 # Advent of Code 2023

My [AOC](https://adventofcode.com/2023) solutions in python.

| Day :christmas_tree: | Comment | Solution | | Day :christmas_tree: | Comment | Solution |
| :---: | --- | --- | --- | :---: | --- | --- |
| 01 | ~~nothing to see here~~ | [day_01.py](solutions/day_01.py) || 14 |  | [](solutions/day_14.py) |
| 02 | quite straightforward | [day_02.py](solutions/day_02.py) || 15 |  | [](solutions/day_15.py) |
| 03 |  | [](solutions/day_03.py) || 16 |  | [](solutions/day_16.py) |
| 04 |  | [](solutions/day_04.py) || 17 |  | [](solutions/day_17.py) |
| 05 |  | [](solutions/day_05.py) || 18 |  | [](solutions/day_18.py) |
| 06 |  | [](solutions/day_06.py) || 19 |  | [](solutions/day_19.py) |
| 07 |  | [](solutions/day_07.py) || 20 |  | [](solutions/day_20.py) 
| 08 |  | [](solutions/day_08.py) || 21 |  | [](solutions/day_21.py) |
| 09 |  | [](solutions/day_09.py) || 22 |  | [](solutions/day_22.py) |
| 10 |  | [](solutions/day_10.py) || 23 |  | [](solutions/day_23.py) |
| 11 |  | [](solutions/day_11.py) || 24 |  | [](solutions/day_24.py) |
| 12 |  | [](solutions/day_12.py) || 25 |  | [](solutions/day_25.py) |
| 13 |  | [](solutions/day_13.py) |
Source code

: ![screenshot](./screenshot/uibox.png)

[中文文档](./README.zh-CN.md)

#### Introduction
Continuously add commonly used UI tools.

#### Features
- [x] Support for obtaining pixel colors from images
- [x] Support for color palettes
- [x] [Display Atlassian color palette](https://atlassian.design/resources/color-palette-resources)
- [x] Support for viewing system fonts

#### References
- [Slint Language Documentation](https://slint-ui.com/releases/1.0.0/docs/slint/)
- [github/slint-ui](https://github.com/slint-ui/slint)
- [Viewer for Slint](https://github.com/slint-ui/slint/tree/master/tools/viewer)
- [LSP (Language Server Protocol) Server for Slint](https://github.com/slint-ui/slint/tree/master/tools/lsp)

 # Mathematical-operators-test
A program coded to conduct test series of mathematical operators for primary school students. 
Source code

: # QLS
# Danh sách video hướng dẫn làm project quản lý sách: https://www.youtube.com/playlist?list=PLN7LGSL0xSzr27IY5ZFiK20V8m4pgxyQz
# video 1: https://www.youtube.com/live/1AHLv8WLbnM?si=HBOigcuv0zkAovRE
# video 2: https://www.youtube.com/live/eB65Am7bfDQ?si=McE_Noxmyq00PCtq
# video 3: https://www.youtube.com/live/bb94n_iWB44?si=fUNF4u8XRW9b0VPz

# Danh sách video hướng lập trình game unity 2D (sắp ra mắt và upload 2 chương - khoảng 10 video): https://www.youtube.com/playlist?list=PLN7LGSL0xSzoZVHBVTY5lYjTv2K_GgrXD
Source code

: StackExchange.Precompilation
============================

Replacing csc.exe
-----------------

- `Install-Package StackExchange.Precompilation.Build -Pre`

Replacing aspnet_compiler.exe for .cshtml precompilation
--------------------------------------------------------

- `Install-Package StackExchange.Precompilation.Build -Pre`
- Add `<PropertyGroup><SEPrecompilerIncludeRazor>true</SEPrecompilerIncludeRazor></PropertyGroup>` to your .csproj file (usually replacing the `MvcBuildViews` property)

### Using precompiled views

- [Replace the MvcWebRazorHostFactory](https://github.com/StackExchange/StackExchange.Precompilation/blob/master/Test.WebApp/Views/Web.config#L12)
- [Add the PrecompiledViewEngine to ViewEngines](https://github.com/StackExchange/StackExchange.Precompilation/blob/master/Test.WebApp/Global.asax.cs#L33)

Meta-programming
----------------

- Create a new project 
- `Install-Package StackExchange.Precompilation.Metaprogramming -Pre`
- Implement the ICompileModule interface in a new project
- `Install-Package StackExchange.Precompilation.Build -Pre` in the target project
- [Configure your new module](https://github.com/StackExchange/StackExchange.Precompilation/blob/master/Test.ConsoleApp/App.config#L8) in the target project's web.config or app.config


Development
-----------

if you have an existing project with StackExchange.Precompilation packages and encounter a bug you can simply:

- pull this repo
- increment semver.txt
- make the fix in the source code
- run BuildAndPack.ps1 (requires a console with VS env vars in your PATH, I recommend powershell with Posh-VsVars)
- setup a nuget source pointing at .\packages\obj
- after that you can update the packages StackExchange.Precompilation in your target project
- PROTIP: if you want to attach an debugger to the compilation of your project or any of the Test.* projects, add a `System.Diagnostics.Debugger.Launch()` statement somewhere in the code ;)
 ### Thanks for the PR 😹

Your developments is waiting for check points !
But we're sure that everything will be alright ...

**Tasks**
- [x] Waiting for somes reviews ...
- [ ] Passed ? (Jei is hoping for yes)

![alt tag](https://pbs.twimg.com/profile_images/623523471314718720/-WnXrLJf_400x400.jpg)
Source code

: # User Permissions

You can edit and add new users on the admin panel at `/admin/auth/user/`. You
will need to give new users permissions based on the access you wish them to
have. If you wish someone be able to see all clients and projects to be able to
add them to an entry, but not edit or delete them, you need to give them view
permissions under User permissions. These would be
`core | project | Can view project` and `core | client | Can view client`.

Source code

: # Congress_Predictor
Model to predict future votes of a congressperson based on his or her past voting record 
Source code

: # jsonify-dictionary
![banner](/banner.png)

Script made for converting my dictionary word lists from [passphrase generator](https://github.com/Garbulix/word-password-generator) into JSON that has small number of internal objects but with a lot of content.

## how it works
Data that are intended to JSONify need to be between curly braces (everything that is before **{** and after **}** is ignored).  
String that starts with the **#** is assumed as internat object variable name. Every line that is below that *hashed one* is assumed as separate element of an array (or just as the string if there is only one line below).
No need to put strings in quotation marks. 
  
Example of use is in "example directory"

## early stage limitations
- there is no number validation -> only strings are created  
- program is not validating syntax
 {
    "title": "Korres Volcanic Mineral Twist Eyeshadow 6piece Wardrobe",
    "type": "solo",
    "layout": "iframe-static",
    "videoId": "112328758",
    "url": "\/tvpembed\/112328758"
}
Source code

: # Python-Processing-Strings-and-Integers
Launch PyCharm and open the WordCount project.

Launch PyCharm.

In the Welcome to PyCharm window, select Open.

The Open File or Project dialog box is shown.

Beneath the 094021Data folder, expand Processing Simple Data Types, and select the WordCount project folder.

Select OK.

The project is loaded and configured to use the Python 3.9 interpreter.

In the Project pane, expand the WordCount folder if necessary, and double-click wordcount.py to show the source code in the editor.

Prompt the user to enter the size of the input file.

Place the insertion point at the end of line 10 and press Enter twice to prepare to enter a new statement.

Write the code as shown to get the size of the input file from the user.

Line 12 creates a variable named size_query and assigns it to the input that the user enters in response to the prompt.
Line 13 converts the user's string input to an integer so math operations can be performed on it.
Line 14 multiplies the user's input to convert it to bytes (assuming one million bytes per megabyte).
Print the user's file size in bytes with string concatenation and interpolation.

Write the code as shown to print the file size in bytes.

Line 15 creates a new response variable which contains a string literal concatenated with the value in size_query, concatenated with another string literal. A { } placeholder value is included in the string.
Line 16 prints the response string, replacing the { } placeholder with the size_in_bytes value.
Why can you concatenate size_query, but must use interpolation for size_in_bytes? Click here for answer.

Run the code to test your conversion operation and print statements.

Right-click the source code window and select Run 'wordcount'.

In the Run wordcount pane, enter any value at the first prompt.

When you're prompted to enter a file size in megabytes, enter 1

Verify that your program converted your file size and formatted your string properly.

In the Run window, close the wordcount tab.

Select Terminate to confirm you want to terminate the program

★ ★ ★

Return every line of the listing, word for word.

 # Advent of Code 2023

My [AOC](https://adventofcode.com/2023) solutions in python.

| Day :christmas_tree: | Comment | Solution | | Day :christmas_tree: | Comment | Solution |
| :---: | --- | --- | --- | :---: | --- | --- |
| 01 | ~~nothing to see here~~ | [day_01.py](solutions/day_01.py) || 14 |  | [](solutions/day_14.py) |
| 02 | quite straightforward | [day_02.py](solutions/day_02.py) || 15 |  | [](solutions/day_15.py) |
| 03 |  | [](solutions/day_03.py) || 16 |  | [](solutions/day_16.py) |
| 04 |  | [](solutions/day_04.py) || 17 |  | [](solutions/day_17.py) |
| 05 |  | [](solutions/day_05.py) || 18 |  | [](solutions/day_18.py) |
| 06 |  | [](solutions/day_06.py) || 19 |  | [](solutions/day_19.py) |
| 07 |  | [](solutions/day_07.py) || 20 |  | [](solutions/day_20.py) 
| 08 |  | [](solutions/day_08.py) || 21 |  | [](solutions/day_21.py) |
| 09 |  | [](solutions/day_09.py) || 22 |  | [](solutions/day_22.py) |
| 10 |  | [](solutions/day_10.py) || 23 |  | [](solutions/day_23.py) |
| 11 |  | [](solutions/day_11.py) || 24 |  | [](solutions/day_24.py) |
| 12 |  | [](solutions/day_12.py) || 25 |  | [](solutions/day_25.py) |
| 13 |  | [](solutions/day_13.py) |
Source code

: ![screenshot](./screenshot/uibox.png)

[中文文档](./README.zh-CN.md)

#### Introduction
Continuously add commonly used UI tools.

#### Features
- [x] Support for obtaining pixel colors from images
- [x] Support for color palettes
- [x] [Display Atlassian color palette](https://atlassian.design/resources/color-palette-resources)
- [x] Support for viewing system fonts

#### References
- [Slint Language Documentation](https://slint-ui.com/releases/1.0.0/docs/slint/)
- [github/slint-ui](https://github.com/slint-ui/slint)
- [Viewer for Slint](https://github.com/slint-ui/slint/tree/master/tools/viewer)
- [LSP (Language Server Protocol) Server for Slint](https://github.com/slint-ui/slint/tree/master/tools/lsp)

 # Mathematical-operators-test
A program coded to conduct test series of mathematical operators for primary school students. 
Source code

: # QLS
# Danh sách video hướng dẫn làm project quản lý sách: https://www.youtube.com/playlist?list=PLN7LGSL0xSzr27IY5ZFiK20V8m4pgxyQz
# video 1: https://www.youtube.com/live/1AHLv8WLbnM?si=HBOigcuv0zkAovRE
# video 2: https://www.youtube.com/live/eB65Am7bfDQ?si=McE_Noxmyq00PCtq
# video 3: https://www.youtube.com/live/bb94n_iWB44?si=fUNF4u8XRW9b0VPz

# Danh sách video hướng lập trình game unity 2D (sắp ra mắt và upload 2 chương - khoảng 10 video): https://www.youtube.com/playlist?list=PLN7LGSL0xSzoZVHBVTY5lYjTv2K_GgrXD
Source code

: StackExchange.Precompilation
============================

Replacing csc.exe
-----------------

- `Install-Package StackExchange.Precompilation.Build -Pre`

Replacing aspnet_compiler.exe for .cshtml precompilation
--------------------------------------------------------

- `Install-Package StackExchange.Precompilation.Build -Pre`
- Add `<PropertyGroup><SEPrecompilerIncludeRazor>true</SEPrecompilerIncludeRazor></PropertyGroup>` to your .csproj file (usually replacing the `MvcBuildViews` property)

### Using precompiled views

- [Replace the MvcWebRazorHostFactory](https://github.com/StackExchange/StackExchange.Precompilation/blob/master/Test.WebApp/Views/Web.config#L12)
- [Add the PrecompiledViewEngine to ViewEngines](https://github.com/StackExchange/StackExchange.Precompilation/blob/master/Test.WebApp/Global.asax.cs#L33)

Meta-programming
----------------

- Create a new project 
- `Install-Package StackExchange.Precompilation.Metaprogramming -Pre`
- Implement the ICompileModule interface in a new project
- `Install-Package StackExchange.Precompilation.Build -Pre` in the target project
- [Configure your new module](https://github.com/StackExchange/StackExchange.Precompilation/blob/master/Test.ConsoleApp/App.config#L8) in the target project's web.config or app.config


Development
-----------

if you have an existing project with StackExchange.Precompilation packages and encounter a bug you can simply:

- pull this repo
- increment semver.txt
- make the fix in the source code
- run BuildAndPack.ps1 (requires a console with VS env vars in your PATH, I recommend powershell with Posh-VsVars)
- setup a nuget source pointing at .\packages\obj
- after that you can update the packages StackExchange.Precompilation in your target project
- PROTIP: if you want to attach an debugger to the compilation of your project or any of the Test.* projects, add a `System.Diagnostics.Debugger.Launch()` statement somewhere in the code ;)
 ### Thanks for the PR 😹

Your developments is waiting for check points !
But we're sure that everything will be alright ...

**Tasks**
- [x] Waiting for somes reviews ...
- [ ] Passed ? (Jei is hoping for yes)

![alt tag](https://pbs.twimg.com/profile_images/623523471314718720/-WnXrLJf_400x400.jpg)
Source code

: # User Permissions

You can edit and add new users on the admin panel at `/admin/auth/user/`. You
will need to give new users permissions based on the access you wish them to
have. If you wish someone be able to see all clients and projects to be able to
add them to an entry, but not edit or delete them, you need to give them view
permissions under User permissions. These would be
`core | project | Can view project` and `core | client | Can view client`.

Source code

: # Congress_Predictor
Model to predict future votes of a congressperson based on his or her past voting record 
Source code

: # jsonify-dictionary
![banner](/banner.png)

Script made for converting my dictionary word lists from [passphrase generator](https://github.com/Garbulix/word-password-generator) into JSON that has small number of internal objects but with a lot of content.

## how it works
Data that are intended to JSONify need to be between curly braces (everything that is before **{** and after **}** is ignored).  
String that starts with the **#** is assumed as internat object variable name. Every line that is below that *hashed one* is assumed as separate element of an array (or just as the string if there is only one line below).
No need to put strings in quotation marks. 
  
Example of use is in "example directory"

## early stage limitations
- there is no number validation -> only strings are created  
- program is not validating syntax
 {
    "title": "Korres Volcanic Mineral Twist Eyeshadow 6piece Wardrobe",
    "type": "solo",
    "layout": "iframe-static",
    "videoId": "112328758",
    "url": "\/tvpembed\/112328758"
}
Source code

: # Python-Processing-Strings-and-Integers
Launch PyCharm and open the WordCount project.

Launch PyCharm.

In the Welcome to PyCharm window, select Open.

The Open File or Project dialog box is shown.

Beneath the 094021Data folder, expand Processing Simple Data Types, and select the WordCount project folder.

Select OK.

The project is loaded and configured to use the Python 3.9 interpreter.

In the Project pane, expand the WordCount folder if necessary, and double-click wordcount.py to show the source code in the editor.

Prompt the user to enter the size of the input file.

Place the insertion point at the end of line 10 and press Enter twice to prepare to enter a new statement.

Write the code as shown to get the size of the input file from the user.

Line 12 creates a variable named size_query and assigns it to the input that the user enters in response to the prompt.
Line 13 converts the user's string input to an integer so math operations can be performed on it.
Line 14 multiplies the user's input to convert it to bytes (assuming one million bytes per megabyte).
Print the user's file size in bytes with string concatenation and interpolation.

Write the code as shown to print the file size in bytes.

Line 15 creates a new response variable which contains a string literal concatenated with the value in size_query, concatenated with another string literal. A { } placeholder value is included in the string.
Line 16 prints the response string, replacing the { } placeholder with the size_in_bytes value.
Why can you concatenate size_query, but must use interpolation for size_in_bytes? Click here for answer.

Run the code to test your conversion operation and print statements.

Right-click the source code window and select Run 'wordcount'.

In the Run wordcount pane, enter any value at the first prompt.

When you're prompted to enter a file size in megabytes, enter 1

Verify that your program converted your file size and formatted your string properly.

In the Run window, close the wordcount tab.

Select Terminate to confirm you want to terminate the program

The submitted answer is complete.